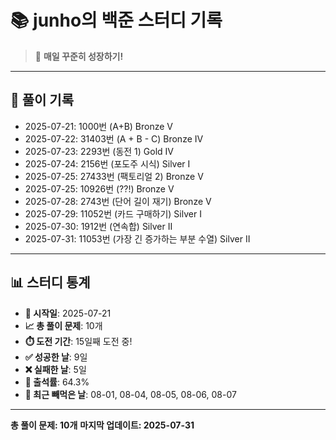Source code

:# 📚 junho의 백준 스터디 기록

> 🎯 **매일 꾸준히 성장하기!**

---

## 📅 풀이 기록

- 2025-07-21: 1000번 (A+B) Bronze V
- 2025-07-22: 31403번 (A + B - C) Bronze IV
- 2025-07-23: 2293번 (동전 1) Gold IV
- 2025-07-24: 2156번 (포도주 시식) Silver I
- 2025-07-25: 27433번 (팩토리얼 2) Bronze V
- 2025-07-25: 10926번 (??!) Bronze V
- 2025-07-28: 2743번 (단어 길이 재기) Bronze V
- 2025-07-29: 11052번 (카드 구매하기) Silver I
- 2025-07-30: 1912번 (연속합) Silver II
- 2025-07-31: 11053번 (가장 긴 증가하는 부분 수열) Silver II

---

## 📊 스터디 통계

- **📅 시작일**: 2025-07-21
- **📈 총 풀이 문제**: 10개
- **⏱️ 도전 기간**: 15일째 도전 중!
- **✅ 성공한 날**: 9일
- **❌ 실패한 날**: 5일
- **🎯 출석률**: 64.3%
- **📝 최근 빼먹은 날**: 08-01, 08-04, 08-05, 08-06, 08-07

---

**총 풀이 문제: 10개**
**마지막 업데이트: 2025-07-31**
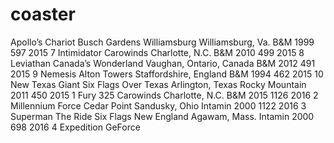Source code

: # coaster
Apollo’s Chariot	Busch Gardens Williamsburg	Williamsburg, Va.	B&M	1999	597	2015
7	Intimidator	Carowinds	Charlotte, N.C.	B&M	2010	499	2015
8	Leviathan	Canada’s Wonderland	Vaughan, Ontario, Canada	B&M	2012	491	2015
9	Nemesis	Alton Towers	Staffordshire, England	B&M	1994	462	2015
10	New Texas Giant	Six Flags Over Texas	Arlington, Texas	Rocky Mountain	2011	450	2015
1	Fury 325	Carowinds	Charlotte, N.C.	B&M	2015	1126	2016
2	Millennium Force	Cedar Point	Sandusky, Ohio	Intamin	2000	1122	2016
3	Superman The Ride	Six Flags New England	Agawam, Mass.	Intamin	2000	698	2016
4	Expedition GeForce
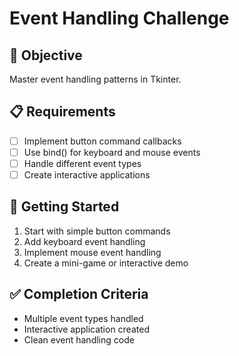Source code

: # Event Handling Challenge

## 🎯 Objective
Master event handling patterns in Tkinter.

## 📋 Requirements
- [ ] Implement button command callbacks
- [ ] Use bind() for keyboard and mouse events
- [ ] Handle different event types
- [ ] Create interactive applications

## 🚀 Getting Started
1. Start with simple button commands
2. Add keyboard event handling
3. Implement mouse event handling
4. Create a mini-game or interactive demo

## ✅ Completion Criteria
- Multiple event types handled
- Interactive application created
- Clean event handling code
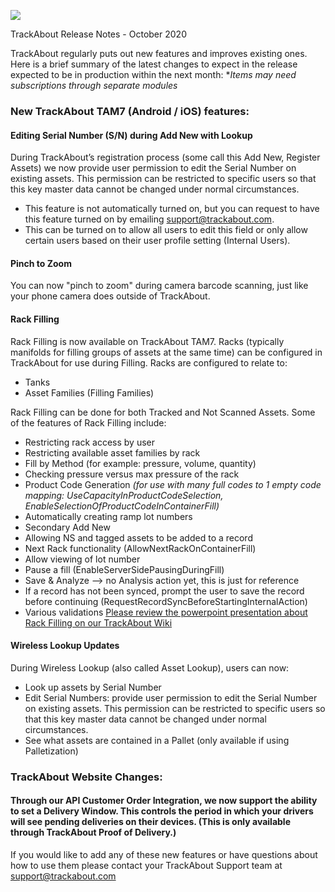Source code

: ![](https://lh3.googleusercontent.com/JUMbamFu9ZQjZ0ozsBze6QsBj_yetbHJmXZLPCG4qz7G2rnR1gIsWIQ1VnXJI0glxB_L7k4NVmFRWiWn4a2HK7-deDTTeNeovROfjdpbzSb-40LengiouCmdawWEJ45lPSMVEnC2)

TrackAbout Release Notes - October 2020

TrackAbout regularly puts out new features and improves existing ones. Here is a brief summary of the latest changes to expect in the release expected to be in production within the next month:
**Items may need subscriptions through separate modules*
### New TrackAbout TAM7 (Android / iOS) features:
#### Editing Serial Number (S/N) during Add New with Lookup
During TrackAbout’s registration process (some call this Add New, Register Assets) we now provide user permission to edit the Serial Number on existing assets. This permission can be restricted to specific users so that this key master data cannot be changed under normal circumstances.
-   This feature is not automatically turned on, but you can request to have this feature turned on by emailing [support@trackabout.com](mailto:support@trackabout.com).
-   This can be turned on to allow all users to edit this field or only allow certain users based on their user profile setting (Internal Users).

#### Pinch to Zoom
You can now "pinch to zoom" during camera barcode scanning, just like your phone camera does outside of TrackAbout.

#### Rack Filling
Rack Filling is now available on TrackAbout TAM7. Racks (typically manifolds for filling groups of assets at the same time) can be configured in TrackAbout for use during Filling. Racks are configured to relate to:
-   Tanks
-   Asset Families (Filling Families)

Rack Filling can be done for both Tracked and Not Scanned Assets. Some of the features of Rack Filling include:
- Restricting rack access by user
- Restricting available asset families by rack
- Fill by Method (for example: pressure, volume, quantity)
- Checking pressure versus max pressure of the rack
- Product Code Generation *(for use with many full codes to 1 empty code mapping: UseCapacityInProductCodeSelection, EnableSelectionOfProductCodeInContainerFill)*
- Automatically creating ramp lot numbers
- Secondary Add New
- Allowing NS and tagged assets to be added to a record
- Next Rack functionality (AllowNextRackOnContainerFill)
- Allow viewing of lot number
- Pause a fill (EnableServerSidePausingDuringFill)
- Save & Analyze --> no Analysis action yet, this is just for reference
- If a record has not been synced, prompt the user to save the record before continuing (RequestRecordSyncBeforeStartingInternalAction)
- Various validations
[Please review the powerpoint presentation about Rack Filling on our TrackAbout Wiki](https://meta.trackabout.com/wiki/Rack_Filling#How_it_Works)

#### Wireless Lookup Updates
During Wireless Lookup (also called Asset Lookup), users can now:
- Look up assets by Serial Number
- Edit Serial Numbers: provide user permission to edit the Serial Number on existing assets. This permission can be restricted to specific users so that this key master data cannot be changed under normal circumstances.
- See what assets are contained in a Pallet (only available if using Palletization)
### TrackAbout Website Changes:
#### Through our API Customer Order Integration, we now support the ability to set a Delivery Window. This controls the period in which your drivers will see pending deliveries on their devices. (This is only available through TrackAbout Proof of Delivery.)
If you would like to add any of these new features or have questions about how to use them please contact your TrackAbout Support team at [support@trackabout.com](mailto:support@trackabout.com)
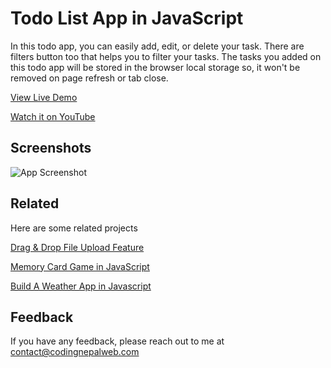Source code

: 
# Todo List App in JavaScript

In this todo app, you can easily add, edit, or delete your task. There are filters button too that helps you to filter your tasks. The tasks you added on this todo app will be stored in the browser local storage so, it won't be removed on page refresh or tab close.
 
 [View Live Demo](https://codingnepalweb.com/demos/todo-list-app-javascript/)
 
 [Watch it on YouTube](https://youtu.be/2QIMUBilooc)

## Screenshots

![App Screenshot](https://img.youtube.com/vi/2QIMUBilooc/maxresdefault.jpg)


## Related

Here are some related projects

[Drag & Drop File Upload Feature](https://www.youtube.com/watch?v=0HCiH4Tk04I)

[Memory Card Game in JavaScript](https://www.youtube.com/watch?v=DABkhfsBAWw)

[Build A Weather App in Javascript](https://www.youtube.com/watch?v=c1r-NqYkFPc)

## Feedback

If you have any feedback, please reach out to me at contact@codingnepalweb.com  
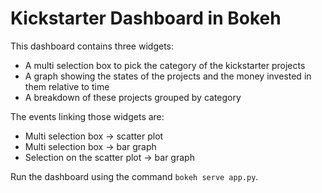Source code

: # Kickstarter Dashboard in Bokeh

This dashboard contains three widgets:

- A multi selection box to pick the category of the kickstarter projects
- A graph showing the states of the projects and the money invested in them relative to time
- A breakdown of these projects grouped by category

The events linking those widgets are:

- Multi selection box -> scatter plot
- Multi selection box -> bar graph
- Selection on the scatter plot -> bar graph

Run the dashboard using the command `bokeh serve app.py`.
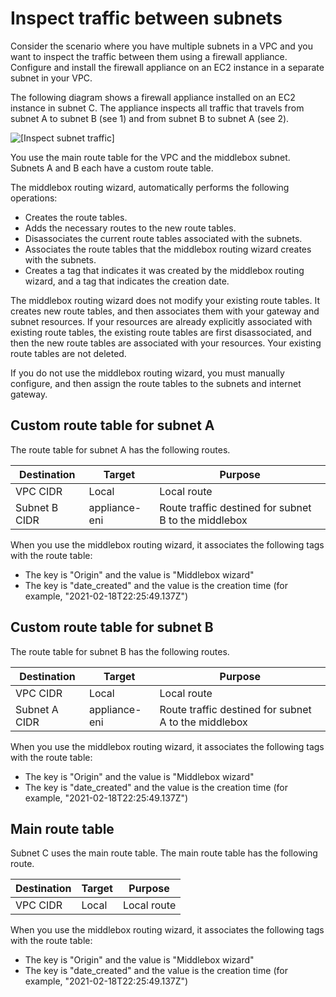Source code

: # Inspect traffic between subnets<a name="intra-vpc-route"></a>

Consider the scenario where you have multiple subnets in a VPC and you want to inspect the traffic between them using a firewall appliance\. Configure and install the firewall appliance on an EC2 instance in a separate subnet in your VPC\.

The following diagram shows a firewall appliance installed on an EC2 instance in subnet C\. The appliance inspects all traffic that travels from subnet A to subnet B \(see 1\) and from subnet B to subnet A \(see 2\)\.

![\[Inspect subnet traffic\]](http://docs.aws.amazon.com/vpc/latest/userguide/images/middlebox-intra-vpc_updated.png)

You use the main route table for the VPC and the middlebox subnet\. Subnets A and B each have a custom route table\.

The middlebox routing wizard, automatically performs the following operations:
+ Creates the route tables\.
+ Adds the necessary routes to the new route tables\.
+ Disassociates the current route tables associated with the subnets\.
+ Associates the route tables that the middlebox routing wizard creates with the subnets\.
+ Creates a tag that indicates it was created by the middlebox routing wizard, and a tag that indicates the creation date\.

The middlebox routing wizard does not modify your existing route tables\. It creates new route tables, and then associates them with your gateway and subnet resources\. If your resources are already explicitly associated with existing route tables, the existing route tables are first disassociated, and then the new route tables are associated with your resources\. Your existing route tables are not deleted\.

If you do not use the middlebox routing wizard, you must manually configure, and then assign the route tables to the subnets and internet gateway\.

## Custom route table for subnet A<a name="subneta-route-table-table"></a>

The route table for subnet A has the following routes\.


| Destination | Target | Purpose | 
| --- | --- | --- | 
| VPC CIDR | Local | Local route | 
| Subnet B CIDR | appliance\-eni | Route traffic destined for subnet B to the middlebox | 

When you use the middlebox routing wizard, it associates the following tags with the route table:
+ The key is "Origin" and the value is "Middlebox wizard"
+ The key is "date\_created" and the value is the creation time \(for example, "2021\-02\-18T22:25:49\.137Z"\)

## Custom route table for subnet B<a name="subnetb-route-table-table"></a>

The route table for subnet B has the following routes\.


| Destination | Target | Purpose | 
| --- | --- | --- | 
| VPC CIDR | Local | Local route | 
| Subnet A CIDR | appliance\-eni | Route traffic destined for subnet A to the middlebox | 

When you use the middlebox routing wizard, it associates the following tags with the route table:
+ The key is "Origin" and the value is "Middlebox wizard"
+ The key is "date\_created" and the value is the creation time \(for example, "2021\-02\-18T22:25:49\.137Z"\)

## Main route table<a name="main-route-table"></a>

Subnet C uses the main route table\. The main route table has the following route\.


| Destination | Target | Purpose | 
| --- | --- | --- | 
| VPC CIDR | Local | Local route | 

When you use the middlebox routing wizard, it associates the following tags with the route table:
+ The key is "Origin" and the value is "Middlebox wizard"
+ The key is "date\_created" and the value is the creation time \(for example, "2021\-02\-18T22:25:49\.137Z"\)
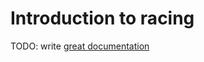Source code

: # Introduction to racing

TODO: write [great documentation](http://jacobian.org/writing/what-to-write/)
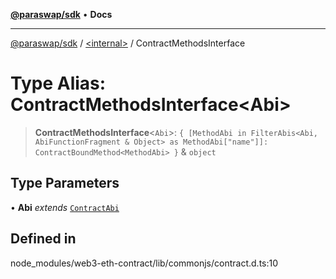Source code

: [**@paraswap/sdk**](../../README.md) • **Docs**

***

[@paraswap/sdk](../../globals.md) / [\<internal\>](../README.md) / ContractMethodsInterface

# Type Alias: ContractMethodsInterface\<Abi\>

> **ContractMethodsInterface**\<`Abi`\>: `{ [MethodAbi in FilterAbis<Abi, AbiFunctionFragment & Object> as MethodAbi["name"]]: ContractBoundMethod<MethodAbi> }` & `object`

## Type Parameters

• **Abi** *extends* [`ContractAbi`](ContractAbi.md)

## Defined in

node\_modules/web3-eth-contract/lib/commonjs/contract.d.ts:10
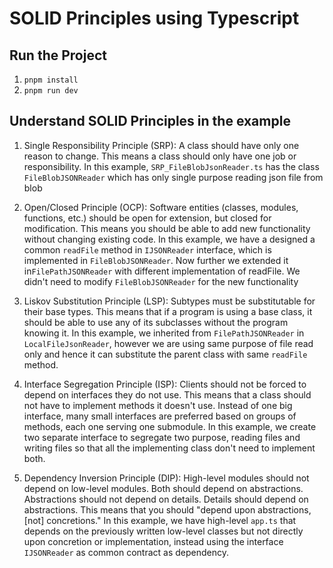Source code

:# SOLID Principles using Typescript

## Run the Project

1. `pnpm install`
2. `pnpm run dev`

## Understand SOLID Principles in the example

1. Single Responsibility Principle (SRP): A class should have only one reason to change. This means a class should only have one job or responsibility. In this example,
   `SRP_FileBlobJsonReader.ts` has the class `FileBlobJSONReader` which has only single purpose reading json file from blob

2. Open/Closed Principle (OCP): Software entities (classes, modules, functions, etc.) should be open for extension, but closed for modification. This means you should be able to add new functionality without changing existing code. In this example, we have a designed a common `readFile` method in `IJSONReader` interface, which is implemented in `FileBlobJSONReader`. Now further we extended it in`FilePathJSONReader`
   with different implementation of readFile. We didn't need to modify `FileBlobJSONReader` for the new functionality

3. Liskov Substitution Principle (LSP): Subtypes must be substitutable for their base types. This means that if a program is using a base class, it should be able to use any of its subclasses without the program knowing it. In this example, we inherited from `FilePathJSONReader` in `LocalFileJsonReader`, however we are using same purpose of file read only and hence it can substitute the parent class with same `readFile` method.

4. Interface Segregation Principle (ISP): Clients should not be forced to depend on interfaces they do not use. This means that a class should not have to implement methods it doesn't use. Instead of one big interface, many small interfaces are preferred based on groups of methods, each one serving one submodule. In this example, we create two separate interface to segregate two purpose, reading files and writing files so that all the implementing class don't need to implement both.

5. Dependency Inversion Principle (DIP): High-level modules should not depend on low-level modules. Both should depend on abstractions. Abstractions should not depend on details. Details should depend on abstractions. This means that you should "depend upon abstractions, [not] concretions." In this example, we have high-level `app.ts` that depends on the previously written low-level classes but not directly upon concretion or implementation, instead using the interface `IJSONReader` as common contract as dependency.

§ **WHAT YOU HAVE TO DO**: Once the line with "- **📝 최근 빼먹은" has been found above, output that line and every later line exactly, stopping after the line with "2. Add keyboard event handling", and omit the pictures.

§ **REPLY TO THE EXERCISE**:
- **📝 최근 빼먹은 날**: 08-01, 08-04, 08-05, 08-06, 08-07

---

**총 풀이 문제: 10개**
**마지막 업데이트: 2025-07-31**
Source code

: # coaster
Apollo’s Chariot	Busch Gardens Williamsburg	Williamsburg, Va.	B&M	1999	597	2015
7	Intimidator	Carowinds	Charlotte, N.C.	B&M	2010	499	2015
8	Leviathan	Canada’s Wonderland	Vaughan, Ontario, Canada	B&M	2012	491	2015
9	Nemesis	Alton Towers	Staffordshire, England	B&M	1994	462	2015
10	New Texas Giant	Six Flags Over Texas	Arlington, Texas	Rocky Mountain	2011	450	2015
1	Fury 325	Carowinds	Charlotte, N.C.	B&M	2015	1126	2016
2	Millennium Force	Cedar Point	Sandusky, Ohio	Intamin	2000	1122	2016
3	Superman The Ride	Six Flags New England	Agawam, Mass.	Intamin	2000	698	2016
4	Expedition GeForce
Source code

: # Event Handling Challenge

## 🎯 Objective
Master event handling patterns in Tkinter.

## 📋 Requirements
- [ ] Implement button command callbacks
- [ ] Use bind() for keyboard and mouse events
- [ ] Handle different event types
- [ ] Create interactive applications

## 🚀 Getting Started
1. Start with simple button commands
2. Add keyboard event handling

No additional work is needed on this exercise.